A. Ontology Development Contributions:

  • David Hill co-led the ontology development group with Melanie Courtot, co-organizing the weekly ontology development calls. Addressed GH requests for ontology terms and improvement, and revamped autophagy part of the ontology with Ruth¹s group, Marc Feuermann and Paola Roncaglia.
  • Harold Drabkin is adding new molecular function terms to aid in mapping Metacyc identifiers to GO terms.

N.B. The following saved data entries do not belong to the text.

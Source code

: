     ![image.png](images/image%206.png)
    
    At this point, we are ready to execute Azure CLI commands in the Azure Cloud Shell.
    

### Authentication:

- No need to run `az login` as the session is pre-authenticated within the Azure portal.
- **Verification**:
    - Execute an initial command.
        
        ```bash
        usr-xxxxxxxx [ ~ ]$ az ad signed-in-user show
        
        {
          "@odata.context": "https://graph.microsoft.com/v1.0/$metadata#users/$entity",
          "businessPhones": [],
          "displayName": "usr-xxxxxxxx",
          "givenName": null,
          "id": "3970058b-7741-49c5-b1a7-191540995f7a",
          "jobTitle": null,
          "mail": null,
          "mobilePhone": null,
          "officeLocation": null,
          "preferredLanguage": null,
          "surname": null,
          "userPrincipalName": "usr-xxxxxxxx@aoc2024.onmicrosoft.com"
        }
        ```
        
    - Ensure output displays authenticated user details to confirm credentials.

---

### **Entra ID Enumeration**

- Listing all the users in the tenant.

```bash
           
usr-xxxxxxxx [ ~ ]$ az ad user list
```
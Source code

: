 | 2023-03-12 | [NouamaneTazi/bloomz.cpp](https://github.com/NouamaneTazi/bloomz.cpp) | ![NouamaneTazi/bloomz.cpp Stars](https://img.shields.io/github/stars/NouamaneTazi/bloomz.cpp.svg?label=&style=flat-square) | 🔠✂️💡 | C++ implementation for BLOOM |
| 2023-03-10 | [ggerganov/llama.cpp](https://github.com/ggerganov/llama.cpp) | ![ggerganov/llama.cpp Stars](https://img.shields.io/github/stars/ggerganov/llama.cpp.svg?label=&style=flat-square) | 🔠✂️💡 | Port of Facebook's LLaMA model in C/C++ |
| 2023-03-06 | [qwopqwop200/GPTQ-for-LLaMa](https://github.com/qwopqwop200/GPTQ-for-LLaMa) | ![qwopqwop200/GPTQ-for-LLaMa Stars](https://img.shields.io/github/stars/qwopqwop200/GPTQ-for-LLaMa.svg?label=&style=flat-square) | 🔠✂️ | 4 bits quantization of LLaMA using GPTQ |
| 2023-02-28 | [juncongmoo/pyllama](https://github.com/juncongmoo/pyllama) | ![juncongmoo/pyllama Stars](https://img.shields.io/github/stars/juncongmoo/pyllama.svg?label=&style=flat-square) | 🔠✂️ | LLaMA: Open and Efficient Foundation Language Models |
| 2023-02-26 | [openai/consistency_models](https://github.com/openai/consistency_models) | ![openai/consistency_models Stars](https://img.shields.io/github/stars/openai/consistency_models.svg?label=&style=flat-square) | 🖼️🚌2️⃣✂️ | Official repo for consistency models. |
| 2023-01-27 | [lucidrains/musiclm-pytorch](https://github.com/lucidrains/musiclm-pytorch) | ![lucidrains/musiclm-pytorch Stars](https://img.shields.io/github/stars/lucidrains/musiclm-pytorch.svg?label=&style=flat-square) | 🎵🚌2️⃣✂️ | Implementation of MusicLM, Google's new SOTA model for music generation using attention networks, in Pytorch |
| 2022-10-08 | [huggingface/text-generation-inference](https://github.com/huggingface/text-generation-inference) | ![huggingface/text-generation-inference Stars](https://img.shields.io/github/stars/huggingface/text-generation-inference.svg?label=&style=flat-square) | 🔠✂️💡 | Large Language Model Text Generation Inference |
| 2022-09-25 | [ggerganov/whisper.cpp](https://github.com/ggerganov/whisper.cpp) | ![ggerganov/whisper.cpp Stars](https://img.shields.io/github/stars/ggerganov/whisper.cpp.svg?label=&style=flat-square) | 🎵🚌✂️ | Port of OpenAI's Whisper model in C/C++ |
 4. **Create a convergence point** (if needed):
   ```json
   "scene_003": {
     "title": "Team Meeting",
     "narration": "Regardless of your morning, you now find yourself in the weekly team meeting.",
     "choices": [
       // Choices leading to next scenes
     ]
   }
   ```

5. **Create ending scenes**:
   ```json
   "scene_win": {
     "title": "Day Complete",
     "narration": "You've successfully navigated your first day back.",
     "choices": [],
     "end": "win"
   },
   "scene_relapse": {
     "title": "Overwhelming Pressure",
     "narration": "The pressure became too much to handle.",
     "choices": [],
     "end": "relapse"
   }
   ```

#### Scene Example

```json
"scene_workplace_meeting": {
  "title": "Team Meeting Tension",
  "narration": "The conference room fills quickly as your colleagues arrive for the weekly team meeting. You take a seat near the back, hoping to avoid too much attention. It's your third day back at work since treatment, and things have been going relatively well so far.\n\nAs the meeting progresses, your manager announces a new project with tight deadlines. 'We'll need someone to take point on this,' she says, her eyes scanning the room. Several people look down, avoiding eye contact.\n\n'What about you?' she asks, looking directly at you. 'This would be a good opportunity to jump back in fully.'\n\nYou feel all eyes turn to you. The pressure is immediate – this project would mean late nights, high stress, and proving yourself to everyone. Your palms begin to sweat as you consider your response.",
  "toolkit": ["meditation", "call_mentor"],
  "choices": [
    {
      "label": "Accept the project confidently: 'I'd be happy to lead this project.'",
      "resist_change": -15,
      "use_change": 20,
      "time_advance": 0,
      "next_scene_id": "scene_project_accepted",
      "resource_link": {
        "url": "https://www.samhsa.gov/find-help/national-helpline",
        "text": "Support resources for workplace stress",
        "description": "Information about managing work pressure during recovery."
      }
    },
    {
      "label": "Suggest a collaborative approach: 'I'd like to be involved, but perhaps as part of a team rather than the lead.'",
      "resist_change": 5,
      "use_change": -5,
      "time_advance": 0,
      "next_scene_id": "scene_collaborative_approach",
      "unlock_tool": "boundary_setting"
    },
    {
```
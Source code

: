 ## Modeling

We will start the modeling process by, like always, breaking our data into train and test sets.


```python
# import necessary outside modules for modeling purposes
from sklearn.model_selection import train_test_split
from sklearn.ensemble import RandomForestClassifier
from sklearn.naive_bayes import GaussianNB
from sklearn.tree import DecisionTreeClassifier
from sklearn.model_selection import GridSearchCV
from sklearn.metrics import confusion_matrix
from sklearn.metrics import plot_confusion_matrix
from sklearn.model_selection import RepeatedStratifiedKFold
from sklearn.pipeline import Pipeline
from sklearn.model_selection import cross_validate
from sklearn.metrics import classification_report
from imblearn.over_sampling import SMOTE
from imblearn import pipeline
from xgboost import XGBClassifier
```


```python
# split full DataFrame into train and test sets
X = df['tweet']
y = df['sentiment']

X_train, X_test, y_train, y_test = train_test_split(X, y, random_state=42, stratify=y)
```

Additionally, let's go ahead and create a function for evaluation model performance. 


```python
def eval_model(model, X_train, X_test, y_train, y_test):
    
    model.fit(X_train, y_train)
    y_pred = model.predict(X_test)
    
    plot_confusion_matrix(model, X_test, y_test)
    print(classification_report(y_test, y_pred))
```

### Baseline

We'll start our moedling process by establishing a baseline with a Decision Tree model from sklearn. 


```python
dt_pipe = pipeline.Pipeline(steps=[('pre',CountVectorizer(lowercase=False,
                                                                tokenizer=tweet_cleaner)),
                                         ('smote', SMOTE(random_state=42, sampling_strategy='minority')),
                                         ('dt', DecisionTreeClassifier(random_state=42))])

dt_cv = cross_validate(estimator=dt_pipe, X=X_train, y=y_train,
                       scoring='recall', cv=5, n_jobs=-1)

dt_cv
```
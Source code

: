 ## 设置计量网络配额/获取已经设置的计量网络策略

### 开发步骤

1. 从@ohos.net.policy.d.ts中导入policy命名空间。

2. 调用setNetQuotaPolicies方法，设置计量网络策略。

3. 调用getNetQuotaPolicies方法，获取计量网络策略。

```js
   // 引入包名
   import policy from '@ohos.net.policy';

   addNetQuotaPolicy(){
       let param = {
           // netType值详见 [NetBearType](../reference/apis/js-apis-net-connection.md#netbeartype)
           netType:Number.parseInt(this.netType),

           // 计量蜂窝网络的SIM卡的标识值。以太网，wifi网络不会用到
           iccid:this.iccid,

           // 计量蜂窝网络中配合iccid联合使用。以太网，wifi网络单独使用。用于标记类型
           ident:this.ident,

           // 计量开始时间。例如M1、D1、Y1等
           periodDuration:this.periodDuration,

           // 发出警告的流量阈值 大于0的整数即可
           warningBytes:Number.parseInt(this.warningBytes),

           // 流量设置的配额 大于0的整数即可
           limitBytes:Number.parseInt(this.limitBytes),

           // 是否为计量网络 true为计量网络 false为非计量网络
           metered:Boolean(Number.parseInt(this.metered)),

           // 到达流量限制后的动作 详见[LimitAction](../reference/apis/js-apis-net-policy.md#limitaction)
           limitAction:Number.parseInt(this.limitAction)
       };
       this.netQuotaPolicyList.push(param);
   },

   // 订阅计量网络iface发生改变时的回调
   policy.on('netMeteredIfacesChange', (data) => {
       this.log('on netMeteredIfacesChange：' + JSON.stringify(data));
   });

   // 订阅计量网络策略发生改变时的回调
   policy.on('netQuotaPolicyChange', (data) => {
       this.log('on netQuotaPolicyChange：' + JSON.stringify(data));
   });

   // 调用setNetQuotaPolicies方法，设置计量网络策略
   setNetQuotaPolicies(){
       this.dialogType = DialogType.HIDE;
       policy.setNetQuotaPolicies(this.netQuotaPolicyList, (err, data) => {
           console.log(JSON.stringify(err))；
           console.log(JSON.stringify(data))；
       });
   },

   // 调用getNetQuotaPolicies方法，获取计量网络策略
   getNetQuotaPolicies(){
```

B. Annotation Outreach and User Advocacy Efforts:

  • The Protein Ontology project continues to provide a web interface (http/pir.georgetown.edu/cgi-bin/pro/race_pro) whereby functional annotation using the GO can be applied to PRO submissions.
  • Harold Drabkin continues to serve on the GO-help rota.
  • David Hill is now co-managing the annotation group with Kimberly Van Auken (WormBase).


C. Other Highlights:

  • Karen Christie serves as the MGI representative on the PAINT curation team. As a member of this team, Karen curates Panther families in PAINT to propagate annotations based on evolutionary relationships. She also files bug reports on PAINT and contribute to the improvement of the PAINT software.
  • Mary Dolan: Data analysis and visualization for the MGI GO group. QC for GO-related projects: PRO to MGI mapping, mouse reference proteome, production of GPI and GPA files.*

D. Noctua annotation tool.

  • David Hill tested the new Noctua tool for LEGO modeling in GO, including development and design of standards for modeling and began creating production LEGO models. He is now training new annotators in the use of Noctua at 4 international workshops
  • David worked with GOC software engineers to generate annotation files that can be loaded into model organism databases and with MGI software engineers to load Noctua-derived annotations into MGI. This included standardization of identifiers that are used as annotation objects in Noctua. He also worked on the standardization of GPAD and GPI files as the new exchange format for traditional GO annotations. MGI is now the first database using Noctua in a production environment.